In completing the review, the Executive Board granted waivers for the nonobservance of the end-June 2008 quantitative performance criterion on the ceiling on commercial bank claims on the government, the end-September 2008 structural performance criterion on implementation of a plan to repay domestic arrears, the continuous quantitative performance criterion on the ceiling on external payment arrears and the continuous structural performance criterion on petroleum product price adjustment.

The three-year PRGF arrangement for the Central African Republic was approved on December 22, 2006 (see Press Release No 06/299) to support the government's economic program during 2006-10.

Following the Executive Board's discussion of the Central African Republic's IMF-supported economic program, Mr. Murilo Portugal, Deputy Managing Director and Acting Chair, stated:

"The authorities of the Central African Republic have made commendable progress in strengthening economic policies and improving the economy's resilience to shocks under their program supported by the Poverty Reduction and Growth Facility. Important progress has also been made in consolidating peace and security. Looking ahead, continuation of the authorities' medium-term economic and financial reform program will help to build a firm foundation for accelerating growth and alleviating poverty.

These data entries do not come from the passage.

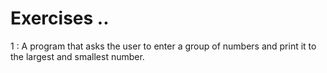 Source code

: # Exercises ..

1 : A program that asks the user to enter a group of numbers and print it to the largest and smallest number.

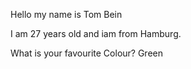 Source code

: Hello my name is Tom Bein 

I am 27 years old and iam from Hamburg.

What is your favourite Colour?
Green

"The authorities are demonstrating a firm resolve to implement their PRGF arrangement, under difficult financial conditions and a challenging external environment. Increasing domestic fuel excises in line with the automatic petroleum product pricing formula has allowed the government to insulate the budget from the impact of fluctuations in international oil prices and generate revenue to finance priority expenditures.

"Maintaining a domestic primary budget surplus will allow the authorities to stay current on domestic debt service, start repaying domestic debt, and improve debt sustainability. The recent adoption of a plan to repay domestic arrears is an important step in the normalization of public finances.

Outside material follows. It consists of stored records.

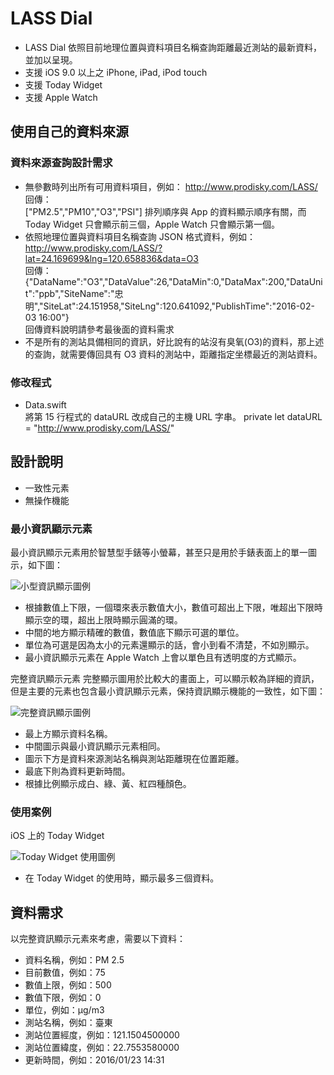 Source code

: # LASS Dial
- LASS Dial 依照目前地理位置與資料項目名稱查詢距離最近測站的最新資料，並加以呈現。
- 支援 iOS 9.0 以上之 iPhone, iPad, iPod touch
- 支援 Today Widget
- 支援 Apple Watch

## 使用自己的資料來源

### 資料來源查詢設計需求
- 無參數時列出所有可用資料項目，例如：
http://www.prodisky.com/LASS/  
回傳：  
["PM2.5","PM10","O3","PSI"]
排列順序與 App 的資料顯示順序有關，而 Today Widget 只會顯示前三個，Apple Watch 只會顯示第一個。
- 依照地理位置與資料項目名稱查詢 JSON 格式資料，例如：
http://www.prodisky.com/LASS/?lat=24.169699&lng=120.658836&data=O3  
回傳：
{"DataName":"O3","DataValue":26,"DataMin":0,"DataMax":200,"DataUnit":"ppb","SiteName":"忠明","SiteLat":24.151958,"SiteLng":120.641092,"PublishTime":"2016-02-03 16:00"}  
回傳資料說明請參考最後面的資料需求
- 不是所有的測站具備相同的資訊，好比說有的站沒有臭氧(O3)的資料，那上述的查詢，就需要傳回具有 O3 資料的測站中，距離指定坐標最近的測站資料。

### 修改程式
- Data.swift  
將第 15 行程式的 dataURL 改成自己的主機 URL 字串。
private let dataURL	= "http://www.prodisky.com/LASS/"



## 設計說明
- 一致性元素
- 無操作機能

### 最小資訊顯示元素
最小資訊顯示元素用於智慧型手錶等小螢幕，甚至只是用於手錶表面上的單一圖示，如下圖：

![小型資訊顯示圖例](http://www.prodisky.com/LASS/small.png "小型資訊顯示")

- 根據數值上下限，一個環來表示數值大小，數值可超出上下限，唯超出下限時顯示空的環，超出上限時顯示圓滿的環。
- 中間的地方顯示精確的數值，數值底下顯示可選的單位。
- 單位為可選是因為太小的元素還顯示的話，會小到看不清楚，不如別顯示。
- 最小資訊顯示元素在 Apple Watch 上會以單色且有透明度的方式顯示。

完整資訊顯示元素
完整顯示圖用於比較大的畫面上，可以顯示較為詳細的資訊，但是主要的元素也包含最小資訊顯示元素，保持資訊顯示機能的一致性，如下圖：

![完整資訊顯示圖例](http://www.prodisky.com/LASS/full.png "完整資訊顯示")

- 最上方顯示資料名稱。
- 中間圖示與最小資訊顯示元素相同。
- 圖示下方是資料來源測站名稱與測站距離現在位置距離。
- 最底下則為資料更新時間。
- 根據比例顯示成白、綠、黃、紅四種顏色。


### 使用案例
iOS 上的 Today Widget

![Today Widget 使用圖例](http://www.prodisky.com/LASS/widget.png "Today Widget")

- 在 Today Widget 的使用時，顯示最多三個資料。

## 資料需求
以完整資訊顯示元素來考慮，需要以下資料：
- 資料名稱，例如：PM 2.5
- 目前數值，例如：75
- 數值上限，例如：500
- 數值下限，例如：0
- 單位，例如：μg/m3
- 測站名稱，例如：臺東
- 測站位置經度，例如：121.1504500000
- 測站位置緯度，例如：22.7553580000
- 更新時間，例如：2016/01/23 14:31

"Continuing the fiscal structural reform program will be necessary to achieve macro-fiscal objectives. Strengthening tax and custom administration is vital to raising domestic revenue. To that end, the government plans to strengthen tax audits and collection enforcement. Improved public financial management will raise the efficiency and transparency of public expenditures. Strengthening the financial situation of the state-owned enterprises will help restore confidence and pave the way for more investment. Reinforced debt and treasury management capacity will be key to diversifying financing sources.

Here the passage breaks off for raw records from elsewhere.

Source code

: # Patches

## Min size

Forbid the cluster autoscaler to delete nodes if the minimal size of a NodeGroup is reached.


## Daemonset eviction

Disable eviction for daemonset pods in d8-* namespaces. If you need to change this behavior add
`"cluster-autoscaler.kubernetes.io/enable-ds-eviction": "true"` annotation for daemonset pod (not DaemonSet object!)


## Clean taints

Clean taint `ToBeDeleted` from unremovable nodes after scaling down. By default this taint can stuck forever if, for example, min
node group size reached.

"Increased concessional external resources and well-coordinated technical assistance to help build up institutions are needed to accelerate progress toward the Millennium Development Goals. The authorities are encouraged to persevere in their efforts to reach the Highly Indebted Poor Countries (HIPC) completion point, which would provide further significant debt relief," Mr. Portugal said.

The PRGF is the IMF's concessional facility for low-income countries. It is intended that PRGF-supported programs are based on country-owned poverty reduction strategies adopted in a participatory process involving civil society and development partners and articulated in a Poverty Reduction Strategy Paper (PRSP). This is intended to ensure that PRGF-supported programs are consistent with a comprehensive framework for macroeconomic, structural, and social policies to foster growth and reduce poverty. PRGF loans carry an annual interest rate of 0.5 percent and are repayable over 10 years with a 5 ½-year grace period on principal payments.